I've been in my DSS's life since he was around one year old.
Me and DH have a reasonably civil relationship with DSSMum.
Recently, DSS (just turned 4) has been telling us frequently that he is a girl. DSSM has been telling DH that DSS has been reporting that "hulahoop says I'm not a girl". She has apparently been telling him that it doesn't matter what his anatomy is (though in child-appropriate terms - I am avoiding using these on here for various reasons) - in DSSM's opinion, if DSS wants to be a girl, he can be a girl.
The reason he has told his mum that I've said he's not a girl is because of the following things I have said. (When he does something good and we say "good boy" for example, he would reply "no, I'm a girl". We have tried to steer clear of "good boy" in light of this, and try to use phrases like "good job", and "great work" instead, but sometimes it slips out.)
My responses would usually be:
"if you say so darling"
"haha you're so funny!"
or general deflectory replies.
DSSM has been fully fanning the flames, as it were, and has bought him dresses etc to wear out and about and to nursery, and has been letting his hair grow long. I do not have any issues with either of these - his hair looks gorgeous long, and I don't care whether people wear skirts or trousers (besides which he's not my son, and even if I didn't agree with these choices, I wouldn't expect my preferences to be taken into account - it absolutely wouldn't be my place).
What troubles me is that he does not seem to be being allowed to enjoy these things while being classed as a boy - if he's wearing a dress and growing his hair, apparently this is fine as long as he wants to call himself a girl.

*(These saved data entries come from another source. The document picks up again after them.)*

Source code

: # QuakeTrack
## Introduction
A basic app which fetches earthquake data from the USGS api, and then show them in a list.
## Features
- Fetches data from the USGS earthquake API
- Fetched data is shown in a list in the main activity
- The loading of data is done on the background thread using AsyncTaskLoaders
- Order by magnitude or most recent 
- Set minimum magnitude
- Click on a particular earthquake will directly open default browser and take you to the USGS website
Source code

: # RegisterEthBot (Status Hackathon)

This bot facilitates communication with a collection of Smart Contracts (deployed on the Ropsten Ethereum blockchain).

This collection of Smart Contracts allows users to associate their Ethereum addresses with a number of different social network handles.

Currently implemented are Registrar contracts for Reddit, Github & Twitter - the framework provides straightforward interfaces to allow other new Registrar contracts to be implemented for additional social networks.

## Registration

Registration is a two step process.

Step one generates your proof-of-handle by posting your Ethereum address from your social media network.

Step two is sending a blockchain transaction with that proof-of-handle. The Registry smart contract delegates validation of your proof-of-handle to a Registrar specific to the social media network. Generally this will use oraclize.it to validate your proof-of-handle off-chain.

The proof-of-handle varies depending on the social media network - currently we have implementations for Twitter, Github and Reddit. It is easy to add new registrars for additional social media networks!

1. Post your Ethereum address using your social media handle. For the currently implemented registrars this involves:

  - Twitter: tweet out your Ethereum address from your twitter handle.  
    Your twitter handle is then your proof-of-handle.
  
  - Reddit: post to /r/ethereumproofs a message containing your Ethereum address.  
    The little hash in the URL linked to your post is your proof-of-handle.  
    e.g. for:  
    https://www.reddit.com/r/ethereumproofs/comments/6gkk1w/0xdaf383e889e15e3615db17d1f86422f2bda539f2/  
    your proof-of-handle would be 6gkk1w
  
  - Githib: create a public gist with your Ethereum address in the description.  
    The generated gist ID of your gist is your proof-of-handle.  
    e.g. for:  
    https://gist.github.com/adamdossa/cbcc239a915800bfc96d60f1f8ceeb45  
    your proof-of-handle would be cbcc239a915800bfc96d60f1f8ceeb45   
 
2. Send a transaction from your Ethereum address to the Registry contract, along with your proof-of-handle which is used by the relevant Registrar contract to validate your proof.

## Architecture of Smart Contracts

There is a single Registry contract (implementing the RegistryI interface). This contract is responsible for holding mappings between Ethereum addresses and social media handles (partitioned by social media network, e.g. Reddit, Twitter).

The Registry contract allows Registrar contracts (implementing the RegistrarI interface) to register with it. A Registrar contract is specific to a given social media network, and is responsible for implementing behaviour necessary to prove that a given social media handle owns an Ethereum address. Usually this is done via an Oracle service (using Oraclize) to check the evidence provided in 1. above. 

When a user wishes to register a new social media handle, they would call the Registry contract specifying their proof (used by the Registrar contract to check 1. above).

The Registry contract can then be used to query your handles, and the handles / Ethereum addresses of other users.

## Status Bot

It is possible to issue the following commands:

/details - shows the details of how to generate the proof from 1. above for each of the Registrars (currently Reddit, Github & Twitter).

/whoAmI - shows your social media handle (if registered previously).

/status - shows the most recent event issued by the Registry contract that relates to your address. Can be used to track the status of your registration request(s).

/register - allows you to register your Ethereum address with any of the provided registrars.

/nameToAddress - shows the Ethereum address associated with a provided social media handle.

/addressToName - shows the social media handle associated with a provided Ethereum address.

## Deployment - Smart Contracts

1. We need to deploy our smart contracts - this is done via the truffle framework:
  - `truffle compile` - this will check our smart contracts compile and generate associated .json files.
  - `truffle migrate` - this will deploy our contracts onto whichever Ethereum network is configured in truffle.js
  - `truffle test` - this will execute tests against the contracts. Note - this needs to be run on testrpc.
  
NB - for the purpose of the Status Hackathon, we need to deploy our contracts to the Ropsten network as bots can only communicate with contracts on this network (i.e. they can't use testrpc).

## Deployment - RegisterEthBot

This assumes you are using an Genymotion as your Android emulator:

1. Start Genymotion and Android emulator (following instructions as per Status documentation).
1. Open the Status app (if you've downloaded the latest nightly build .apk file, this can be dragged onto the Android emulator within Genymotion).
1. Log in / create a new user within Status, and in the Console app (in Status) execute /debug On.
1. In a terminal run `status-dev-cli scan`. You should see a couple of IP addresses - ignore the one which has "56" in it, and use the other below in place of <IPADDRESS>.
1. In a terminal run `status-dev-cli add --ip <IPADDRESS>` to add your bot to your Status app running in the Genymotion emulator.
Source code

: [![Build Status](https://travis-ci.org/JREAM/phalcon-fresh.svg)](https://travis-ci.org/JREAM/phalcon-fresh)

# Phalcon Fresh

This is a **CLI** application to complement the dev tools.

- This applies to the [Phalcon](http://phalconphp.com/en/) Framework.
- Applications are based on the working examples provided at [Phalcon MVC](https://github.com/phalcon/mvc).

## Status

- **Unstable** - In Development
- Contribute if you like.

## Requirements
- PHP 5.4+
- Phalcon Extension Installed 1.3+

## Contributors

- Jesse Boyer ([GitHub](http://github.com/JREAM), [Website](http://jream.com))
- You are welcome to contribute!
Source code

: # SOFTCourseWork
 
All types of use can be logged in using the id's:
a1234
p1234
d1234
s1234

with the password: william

DSSM has recently stepped up the requests for me/DH to go along with this recently, and neither me nor (far more importantly) DH agree with it. What can we do to support DSS and help him to understand that enjoying feminine traits or style does not mean he needs to be a girl? I'm worried that in his youth/teen years he will start to reject the idea that he is a boy/man based on the encouragement received (and the clothes/hair/toys he enjoys) at the age of 4.
Like I say, I believe what I believe and I'm not asking for comment on that.
What I am asking for is the experiences of or advice from anyone who may have experienced anything similar in a stepparent role, and advice on how to assist my DH in supporting DSS in his time with us.